I’m grateful my grandma loved that story enough to share it with me a hundred times over the years. Because she did, it’s etched in my memory forever. More than the story itself, though, what will stick out most to me about that story is just how much grandma loved being in the moment that story took place.
We’re lucky that grandma collected and left us so many good memories. But for me, it’s a lesson more than a memory I’ll take away from her. Grandma didn’t waste a lot of time chasing down things in life, nor did I ever hear her complaining about things she didn’t have. All I ever heard grandma do was count and treasure what she did have. Because of that, even though she was humble and went out of her way to make other people feel more important than her, I think grandma lived many days feeling like a very rich lady. I know I'll remember her as one.
3/5/2015 08:56:15 am
Such a tribute to your Grandmother. I too was blessed with wonderful Grandparents and now being a Grandmother and Great Grandmother. One of the greatest joys in life. I love your sharing with us. Love you, Bonnie
3/7/2015 09:38:46 am
Dear Keith, Loved the tribute to your Grandmother. I sure hope my grandchildren have some favorite stories about me. I wanted to share a similar story to yours about the banana. Paul Lovejoy had a small grocery at the west end of Main Street. I was there with my mother when I was about 4 or 5. I had a stem sticking out of my mouth from a Bing cherry. My mother saw it and said "Markie,what is that in your mouth?" I said it was a cherry and Paul had lots of them. She informed me that you could not just take a cherry. That was stealing. "Now you go tell Paul what you did." It was the worst moment of my young life. I went up to the counter and told Paul. He said, "And you'll never take anything again, will you?" Not only did I never "steal" anything again, when John and I went out West one summer we stopped at a great fruit stand and he bought some Bing cherries. He offered me some and I said no, I didn't like Bing cherries. I had never eaten one since that incident at the grocery. He said I needed to try one. They were delicious. I realized immediately why I had never tried one before.

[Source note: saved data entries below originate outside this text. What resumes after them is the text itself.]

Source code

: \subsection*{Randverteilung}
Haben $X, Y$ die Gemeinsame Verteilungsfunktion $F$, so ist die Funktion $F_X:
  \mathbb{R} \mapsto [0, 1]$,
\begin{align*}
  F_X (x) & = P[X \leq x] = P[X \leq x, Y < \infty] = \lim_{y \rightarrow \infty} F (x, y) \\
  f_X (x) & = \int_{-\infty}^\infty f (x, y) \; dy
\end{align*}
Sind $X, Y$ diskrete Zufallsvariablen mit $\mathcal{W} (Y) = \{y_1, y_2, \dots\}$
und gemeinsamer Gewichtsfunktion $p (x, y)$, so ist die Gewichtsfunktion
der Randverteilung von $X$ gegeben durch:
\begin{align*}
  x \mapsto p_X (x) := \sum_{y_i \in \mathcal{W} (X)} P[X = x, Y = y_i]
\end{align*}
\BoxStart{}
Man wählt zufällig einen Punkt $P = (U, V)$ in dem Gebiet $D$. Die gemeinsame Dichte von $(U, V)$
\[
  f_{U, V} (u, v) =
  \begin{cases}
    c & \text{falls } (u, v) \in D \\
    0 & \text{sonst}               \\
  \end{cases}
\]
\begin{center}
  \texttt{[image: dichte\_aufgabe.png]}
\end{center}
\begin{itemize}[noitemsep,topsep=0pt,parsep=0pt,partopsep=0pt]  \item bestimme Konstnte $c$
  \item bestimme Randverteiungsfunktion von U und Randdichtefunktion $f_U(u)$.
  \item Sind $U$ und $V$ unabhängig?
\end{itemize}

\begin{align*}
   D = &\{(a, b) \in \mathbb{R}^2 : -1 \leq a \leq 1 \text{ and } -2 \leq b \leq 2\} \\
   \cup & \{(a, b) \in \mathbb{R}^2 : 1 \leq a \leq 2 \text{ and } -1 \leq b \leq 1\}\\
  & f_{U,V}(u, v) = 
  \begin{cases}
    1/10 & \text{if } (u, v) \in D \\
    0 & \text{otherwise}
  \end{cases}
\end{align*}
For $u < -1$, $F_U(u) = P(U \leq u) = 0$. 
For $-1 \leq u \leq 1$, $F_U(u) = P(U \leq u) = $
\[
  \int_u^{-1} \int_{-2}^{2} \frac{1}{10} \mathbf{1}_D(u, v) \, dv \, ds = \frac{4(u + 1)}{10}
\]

What a wonderful lesson I had learned 30 some years before. Now, if Paul had said, " Oh,that's OK Markie." I wouldn't have learned a thing. Instead I got a very important lesson and I absolutely swear I have never "stolen" anything since! I don't imagine that Paul Lovejoy or my mother had any idea what an impression they made on me that day. I hope I've made some good impressions on both my children and grandchildren. I know John sure did. They remember many little lessons that he taught them without really realizing he was doing it.
3/8/2015 09:42:22 am
Markie, that was an incredible story. I'm so glad you shared it with me. I will always think of you and smile from this point forward in the grocery store when I see the Bing cherries. I have always been so fond of Susie. All the way back to junior high she has been a sweet and gentle person. I know today how much of that comes from our parents. I have no doubt who she is - as well as Dick and the grandchildren, has been largely shaped by lessons you and John both shared with them. Knowing my tribute was read at John's funeral is one of the greatest honors in my life. To have that opportunity to share just how much he shaped my life was a true blessing. I look forward to the day we'll all be reunited. Oh the music we'll play! Thanks again for sharing Markie. And God bless you always my friend.